Ayetullah C. Amuli’nin bu iki merhaleyi beyan ettikten sonra, günümüzdeki “velayet-i fakıhin” mertebe ve azametinin anlaşılamadığını ortaya çıkıyor. Bazılarının hala “velayet-i fakih” sisteminin bu iki merhaleden ibaret olduğunu sandıklarından ve daha ileriki merhalelerini görmediklerinde “velayet-i fakıhe” eleştirileri ve saldırılarını yöneltmektedirler.
Üstad Amuli velayet-i fakihin asrımızda katettiği merhaleleri şöyle beyan ediyor :
İmam Humeyni(ra) ve velayet-i fakihin tekamülünün zirvesine ulaşması:
Velayet-i fakıhin tekamülünün zirvesine ulaşması İmam Humeyni’nin(r.a) sayesinde olmuştur. O merhumun fıkıh mihverinde yaptığı şuydu: Tarih boyunca fer‘î konuların arasında sıkışıp mazlum kalan velayet-i fakihin elinden tutmuş, fıkıh konularının arasından çıkarıp aslî yeri olan kelam ilmine yerleştirmiş, aklî ve kelamî kanıtlarla tekamüle ulaştırarak fıkhın diğer kollarını kollayıp kanatları altına almasını sağlamıştır.
İmam Humyeniye göre, gaybet döneminde gerekli şartlara sahip fakih, masum imamın sahip olduğu bütün itibari makamlara sahiptir. Bu makama da sadece bir hak olarak, bir fazilet sıfatı olarak değil, mecburi mükellef olarak sahiptir, yani her fakıhe İslam devleti kurmaya çalışmak, tağutlara karşı kıyam etmek, cihad ve ictihad ile fedakarlık ve bütün imkanları seferber etmek vaciptir.
Velayet-i fakih kelamî bir konu olarak kelam ilminde ele alınınca topluma bir serperest, bir lider tayin etmek “filullahtır” yani Allah’ın yetkisindedir. Böyle olunca bu kelamî konu fıkhî konuları ihate eder ve müctehid fıkhın tamamına kelamî perspektifden bakar, fıkhın fer’î konularına sorumlu gözüyle bakar ve neticede fıkhı düzene sokup karmaşalıktan kurtarır.
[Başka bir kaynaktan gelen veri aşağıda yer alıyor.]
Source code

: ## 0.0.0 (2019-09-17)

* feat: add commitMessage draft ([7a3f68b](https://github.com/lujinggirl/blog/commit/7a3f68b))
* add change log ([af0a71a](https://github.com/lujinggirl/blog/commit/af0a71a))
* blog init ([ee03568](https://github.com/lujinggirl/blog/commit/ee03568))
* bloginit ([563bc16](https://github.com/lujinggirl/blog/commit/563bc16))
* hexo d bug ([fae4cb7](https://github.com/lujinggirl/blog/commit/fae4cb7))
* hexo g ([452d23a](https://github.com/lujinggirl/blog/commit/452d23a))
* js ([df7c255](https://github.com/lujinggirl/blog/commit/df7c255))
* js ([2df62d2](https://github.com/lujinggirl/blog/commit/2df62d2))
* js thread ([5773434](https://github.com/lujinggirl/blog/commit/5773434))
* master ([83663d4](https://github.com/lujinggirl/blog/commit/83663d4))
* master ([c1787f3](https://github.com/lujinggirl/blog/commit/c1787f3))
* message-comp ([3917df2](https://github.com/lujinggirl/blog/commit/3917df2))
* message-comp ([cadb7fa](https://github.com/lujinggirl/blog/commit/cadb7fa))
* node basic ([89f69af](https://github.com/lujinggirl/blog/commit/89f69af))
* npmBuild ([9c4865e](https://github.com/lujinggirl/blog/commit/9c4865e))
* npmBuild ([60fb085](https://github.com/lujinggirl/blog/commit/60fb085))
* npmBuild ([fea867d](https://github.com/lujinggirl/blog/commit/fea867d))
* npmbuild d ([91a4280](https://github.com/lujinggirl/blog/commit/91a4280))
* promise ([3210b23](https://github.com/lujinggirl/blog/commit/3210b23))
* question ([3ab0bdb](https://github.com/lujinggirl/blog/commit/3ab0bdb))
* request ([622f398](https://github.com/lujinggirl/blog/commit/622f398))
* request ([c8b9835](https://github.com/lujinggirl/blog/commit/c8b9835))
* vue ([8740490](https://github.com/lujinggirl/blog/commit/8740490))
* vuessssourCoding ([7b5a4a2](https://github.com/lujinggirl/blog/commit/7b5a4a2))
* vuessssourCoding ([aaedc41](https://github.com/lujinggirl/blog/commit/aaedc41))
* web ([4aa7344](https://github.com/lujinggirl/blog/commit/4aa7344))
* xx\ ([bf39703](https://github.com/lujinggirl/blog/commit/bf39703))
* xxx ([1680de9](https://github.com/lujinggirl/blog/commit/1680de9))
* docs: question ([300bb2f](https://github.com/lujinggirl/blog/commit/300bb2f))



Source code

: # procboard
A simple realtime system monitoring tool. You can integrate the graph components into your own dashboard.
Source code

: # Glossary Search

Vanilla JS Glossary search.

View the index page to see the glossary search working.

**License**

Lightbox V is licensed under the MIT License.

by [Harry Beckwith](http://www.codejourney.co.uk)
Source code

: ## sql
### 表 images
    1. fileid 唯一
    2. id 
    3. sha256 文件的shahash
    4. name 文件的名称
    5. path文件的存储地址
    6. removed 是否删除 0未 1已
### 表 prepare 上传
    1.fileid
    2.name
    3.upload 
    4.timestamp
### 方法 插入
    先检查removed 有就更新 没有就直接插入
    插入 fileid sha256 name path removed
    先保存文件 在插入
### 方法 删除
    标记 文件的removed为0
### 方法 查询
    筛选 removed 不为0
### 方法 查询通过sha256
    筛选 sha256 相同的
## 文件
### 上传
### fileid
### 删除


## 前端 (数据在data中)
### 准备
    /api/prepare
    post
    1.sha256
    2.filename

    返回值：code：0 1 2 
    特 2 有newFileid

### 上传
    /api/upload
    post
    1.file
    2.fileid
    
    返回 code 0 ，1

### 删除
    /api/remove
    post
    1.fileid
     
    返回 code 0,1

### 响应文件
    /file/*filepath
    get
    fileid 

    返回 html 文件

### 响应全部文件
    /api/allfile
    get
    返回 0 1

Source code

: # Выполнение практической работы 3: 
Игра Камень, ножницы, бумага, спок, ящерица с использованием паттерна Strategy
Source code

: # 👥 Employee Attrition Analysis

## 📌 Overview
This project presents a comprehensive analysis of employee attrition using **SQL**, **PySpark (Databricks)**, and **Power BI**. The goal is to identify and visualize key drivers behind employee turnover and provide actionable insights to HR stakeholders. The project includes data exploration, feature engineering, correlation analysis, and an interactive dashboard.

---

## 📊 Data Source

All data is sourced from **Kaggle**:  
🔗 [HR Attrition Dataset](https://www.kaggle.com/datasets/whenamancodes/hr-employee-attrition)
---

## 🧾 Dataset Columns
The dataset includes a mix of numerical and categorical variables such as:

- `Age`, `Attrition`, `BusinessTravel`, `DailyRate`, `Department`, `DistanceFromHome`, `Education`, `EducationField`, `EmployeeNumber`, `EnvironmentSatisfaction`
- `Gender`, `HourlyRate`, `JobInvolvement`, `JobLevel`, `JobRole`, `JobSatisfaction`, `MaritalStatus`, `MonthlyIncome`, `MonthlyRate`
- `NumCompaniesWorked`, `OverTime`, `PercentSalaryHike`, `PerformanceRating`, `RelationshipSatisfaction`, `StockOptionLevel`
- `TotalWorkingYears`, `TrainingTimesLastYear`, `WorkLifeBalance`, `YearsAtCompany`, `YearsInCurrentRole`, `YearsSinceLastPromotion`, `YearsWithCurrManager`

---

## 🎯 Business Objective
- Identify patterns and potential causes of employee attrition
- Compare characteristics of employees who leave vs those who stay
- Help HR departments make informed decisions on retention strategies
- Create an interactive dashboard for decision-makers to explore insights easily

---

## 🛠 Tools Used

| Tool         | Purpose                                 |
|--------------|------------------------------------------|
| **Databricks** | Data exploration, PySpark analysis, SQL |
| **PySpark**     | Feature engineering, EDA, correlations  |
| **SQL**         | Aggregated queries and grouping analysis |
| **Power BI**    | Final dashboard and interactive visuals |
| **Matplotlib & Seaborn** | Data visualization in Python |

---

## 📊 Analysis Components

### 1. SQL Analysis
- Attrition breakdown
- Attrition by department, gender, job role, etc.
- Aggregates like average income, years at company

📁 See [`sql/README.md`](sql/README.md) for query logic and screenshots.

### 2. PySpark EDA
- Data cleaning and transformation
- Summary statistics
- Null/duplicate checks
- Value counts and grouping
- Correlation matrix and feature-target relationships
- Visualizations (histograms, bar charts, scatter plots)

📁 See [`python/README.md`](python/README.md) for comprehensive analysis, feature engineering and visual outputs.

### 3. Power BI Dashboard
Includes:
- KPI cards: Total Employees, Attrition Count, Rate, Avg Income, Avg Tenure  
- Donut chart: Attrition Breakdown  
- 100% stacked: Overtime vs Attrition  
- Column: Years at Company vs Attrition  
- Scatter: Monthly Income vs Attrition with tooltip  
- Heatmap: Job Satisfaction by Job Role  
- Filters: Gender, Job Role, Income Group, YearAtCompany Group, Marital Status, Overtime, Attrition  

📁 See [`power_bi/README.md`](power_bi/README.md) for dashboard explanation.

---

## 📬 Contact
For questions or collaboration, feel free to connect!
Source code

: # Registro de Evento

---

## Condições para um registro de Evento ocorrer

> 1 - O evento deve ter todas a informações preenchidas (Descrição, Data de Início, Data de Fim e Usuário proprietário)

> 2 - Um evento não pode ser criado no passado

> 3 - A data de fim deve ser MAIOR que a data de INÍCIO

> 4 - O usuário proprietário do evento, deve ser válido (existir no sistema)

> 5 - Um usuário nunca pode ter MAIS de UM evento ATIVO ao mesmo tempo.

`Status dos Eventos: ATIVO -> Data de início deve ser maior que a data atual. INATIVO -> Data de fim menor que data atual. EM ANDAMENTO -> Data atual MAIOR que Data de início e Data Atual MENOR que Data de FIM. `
İmam Humeyni (r.a) konuşmalarında ve yazılarında defalarca şu noktayı vurguluyordu: “Dinin tamamını araştırırsanız göreceksiniz ki, din siyasetle içiçedir, ahkamı, kanunları uygulamak(idarecilik veya siyaset) asla göz ardı edilmemiştir.”
İmam, fıkıha kelamî gözle baktığından dolayı fıkıhın uçsuz bucaksız ufuklarını görebiliyordu.
“Fıkhı tanıma” kelami bir konudur, fikhî değil. Fıkhın baştan ayağa hiç bir yerinde, fıkıh ne içindir? Fıkıh ne işe yarar? Fıkıhın felsefesi nedir? Ne için olduğu gibi konular asla bulunmaz. Çünkü bu konuların hepsi kelamî konulardır.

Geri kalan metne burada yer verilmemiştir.